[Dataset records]
────────────────
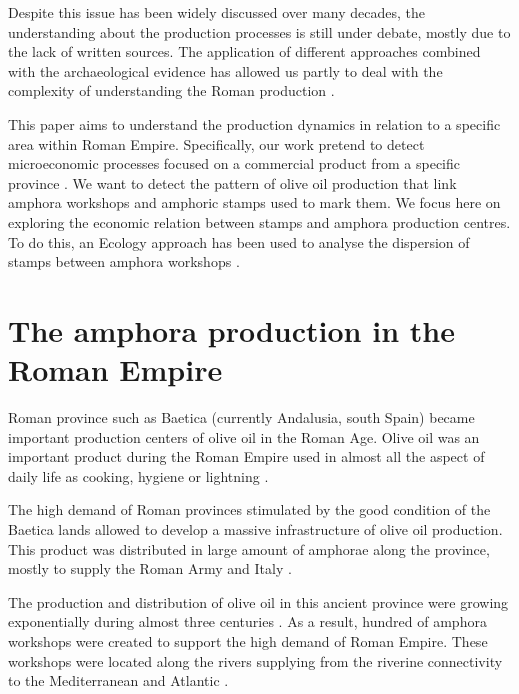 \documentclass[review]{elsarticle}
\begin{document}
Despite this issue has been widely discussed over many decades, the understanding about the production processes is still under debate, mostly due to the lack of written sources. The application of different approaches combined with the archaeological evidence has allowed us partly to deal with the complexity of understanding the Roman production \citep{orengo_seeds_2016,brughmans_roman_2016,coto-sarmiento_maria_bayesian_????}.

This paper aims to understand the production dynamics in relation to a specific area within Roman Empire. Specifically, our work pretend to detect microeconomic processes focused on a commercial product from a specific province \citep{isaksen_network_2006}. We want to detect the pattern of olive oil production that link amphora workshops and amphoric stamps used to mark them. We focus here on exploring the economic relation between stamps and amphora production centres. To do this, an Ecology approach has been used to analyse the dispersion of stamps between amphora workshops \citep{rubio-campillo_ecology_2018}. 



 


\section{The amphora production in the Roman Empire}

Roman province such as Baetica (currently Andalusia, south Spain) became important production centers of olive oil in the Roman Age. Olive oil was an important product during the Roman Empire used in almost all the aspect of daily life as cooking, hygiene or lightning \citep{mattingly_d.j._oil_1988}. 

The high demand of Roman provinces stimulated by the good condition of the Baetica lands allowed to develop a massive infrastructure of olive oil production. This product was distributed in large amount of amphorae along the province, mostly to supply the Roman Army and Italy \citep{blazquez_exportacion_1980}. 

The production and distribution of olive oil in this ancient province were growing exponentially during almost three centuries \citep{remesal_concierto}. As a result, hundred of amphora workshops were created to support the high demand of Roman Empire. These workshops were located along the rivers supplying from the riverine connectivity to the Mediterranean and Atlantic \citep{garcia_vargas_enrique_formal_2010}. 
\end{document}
────────────────
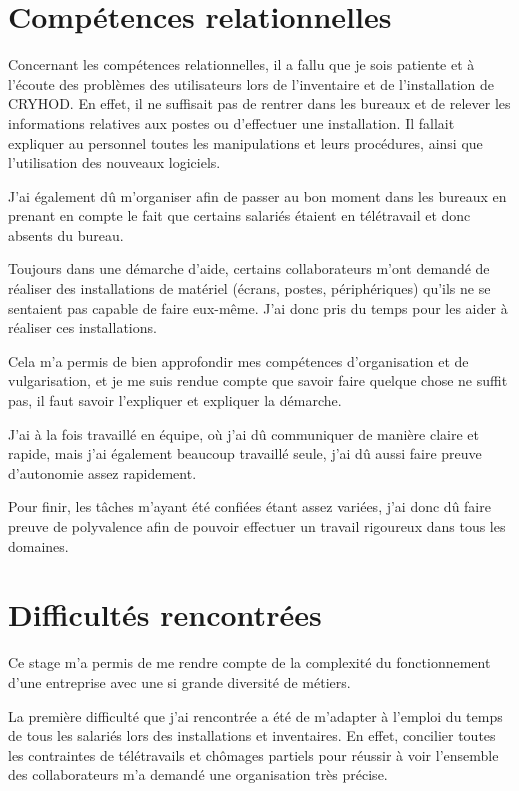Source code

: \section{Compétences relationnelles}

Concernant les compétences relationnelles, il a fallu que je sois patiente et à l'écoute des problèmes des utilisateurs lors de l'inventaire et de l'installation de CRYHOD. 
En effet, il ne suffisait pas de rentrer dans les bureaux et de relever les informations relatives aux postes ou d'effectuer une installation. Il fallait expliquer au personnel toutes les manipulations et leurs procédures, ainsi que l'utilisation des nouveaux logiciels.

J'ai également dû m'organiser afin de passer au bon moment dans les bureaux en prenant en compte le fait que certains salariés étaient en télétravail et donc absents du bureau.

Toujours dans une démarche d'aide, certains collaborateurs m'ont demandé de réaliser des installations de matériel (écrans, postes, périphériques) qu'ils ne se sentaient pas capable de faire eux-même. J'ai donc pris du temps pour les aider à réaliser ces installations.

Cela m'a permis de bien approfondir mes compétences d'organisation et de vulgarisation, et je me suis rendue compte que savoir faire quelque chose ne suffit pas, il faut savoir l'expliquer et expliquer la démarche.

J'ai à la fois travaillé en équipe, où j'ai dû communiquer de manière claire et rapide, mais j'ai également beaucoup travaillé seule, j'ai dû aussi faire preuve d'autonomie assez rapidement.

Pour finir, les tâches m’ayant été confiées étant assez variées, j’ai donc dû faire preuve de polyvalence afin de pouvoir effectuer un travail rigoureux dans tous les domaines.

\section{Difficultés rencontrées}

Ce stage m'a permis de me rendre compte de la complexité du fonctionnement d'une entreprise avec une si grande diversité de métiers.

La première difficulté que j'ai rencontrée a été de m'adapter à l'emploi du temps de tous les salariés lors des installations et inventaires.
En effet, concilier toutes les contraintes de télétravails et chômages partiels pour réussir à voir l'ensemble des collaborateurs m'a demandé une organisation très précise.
────────────────
#### [Task to complete]
Among the entries above, the line containing "Cela m'a permis", the line containing "En effet, concilier", and all lines between them are to be restated word for word; nothing else belongs in the reply.

#### [Task response]
Cela m'a permis de bien approfondir mes compétences d'organisation et de vulgarisation, et je me suis rendue compte que savoir faire quelque chose ne suffit pas, il faut savoir l'expliquer et expliquer la démarche.

J'ai à la fois travaillé en équipe, où j'ai dû communiquer de manière claire et rapide, mais j'ai également beaucoup travaillé seule, j'ai dû aussi faire preuve d'autonomie assez rapidement.

Pour finir, les tâches m’ayant été confiées étant assez variées, j’ai donc dû faire preuve de polyvalence afin de pouvoir effectuer un travail rigoureux dans tous les domaines.

\section{Difficultés rencontrées}

Ce stage m'a permis de me rendre compte de la complexité du fonctionnement d'une entreprise avec une si grande diversité de métiers.

La première difficulté que j'ai rencontrée a été de m'adapter à l'emploi du temps de tous les salariés lors des installations et inventaires.
En effet, concilier toutes les contraintes de télétravails et chômages partiels pour réussir à voir l'ensemble des collaborateurs m'a demandé une organisation très précise.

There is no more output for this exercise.